Since 2006, Walker has guided planning and coordination of all library services for the wide variety of disciplines represented at a large research institution. She has been responsible for Virginia’s library administrative services, including finances and budget, human resources, facilities planning and maintenance, and management information services. She leads the library’s strategic planning processes and directs the daily operations of a system with 12 locations, 230 faculty and staff and an operating budget of $23 million.

Among the initiatives Walker has led or in which she has played a key role were the planning and construction of a new special collections library, a major renovation of the Charles L. Brown Science & Engineering Library, opening a café in the lobby of the main library (Virginia’s was among the first University libraries to do so), and long-range re-imagining of the physical facilities of the main library in preparation for a major renovation of a building that is more than 70 years old.

Walker also collaborated with colleagues in the university’s information technology division on an incentive and training program for humanities faculty to help them incorporate technology in their classrooms, and more recently to coordinate a strategic institutional shift from providing computer labs to making it easier for students to use their own laptops throughout the libraries and across campus. She also developed and helped to redirect collection development and management strategies as the balance has shifted increasingly from all print and physical formats to digital.

From 2003 to 2006, Walker focused on public services, collection development, user education, facilities and interlibrary services and established library services for the university’s Semester at Sea program.

Walker earned master’s degrees in musicology from the University of Iowa and in library and information science from the University of Illinois and her bachelor’s degree in music literature from MacMurray College.

She served for five years as music cataloguer and reference librarian at the State University of New York at Buffalo. Prior to her present position at Virginia, she was the university’s music librarian, coordinator for humanities and social sciences branch libraries and associate university librarian for user services.

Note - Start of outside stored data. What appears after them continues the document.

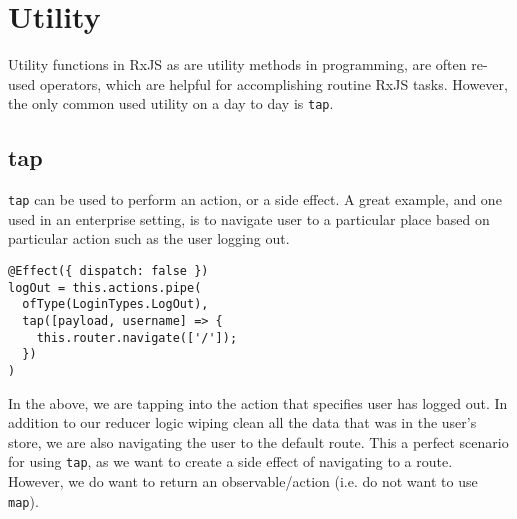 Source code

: \chapter{Utility}
Utility functions in RxJS as are utility methods in programming, are often re-used operators, which are helpful for accomplishing routine RxJS tasks. However, the only common used utility on a day to day is \lstinline{tap}.

\section{tap}
\lstinline{tap} can be used to perform an action, or a side effect. A great example, and one used in an enterprise setting, is to navigate user to a particular place based on particular action such as the user logging out. 

\begin{lstlisting}[caption=login.effects.ts]
@Effect({ dispatch: false })
logOut = this.actions.pipe(
  ofType(LoginTypes.LogOut),
  tap([payload, username] => {
    this.router.navigate(['/']);
  })
)  
\end{lstlisting}

In the above, we are tapping into the action that specifies user has logged out. In addition to our reducer logic wiping clean all the data that was in the user's store, we are also navigating the user to the default route. This a perfect scenario for using \lstinline{tap}, as we want to create a side effect of navigating to a route. However, we do want to return an observable/action (i.e. do not want to use \lstinline{map}).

Walker is a past president of the Music Library Association and has served as a member-at-large on the board of directors and as treasurer of the association.

The Hesburgh Libraries at Notre Dame are served by more than 175 faculty and staff members and are composed of the main Hesburgh Library and eight other libraries across campus. They contain more than 3.3 million volumes, over 34,000 electronic titles, some 3 million microform units, and more than 29,000 audiovisual items – all in support of learning, teaching and research.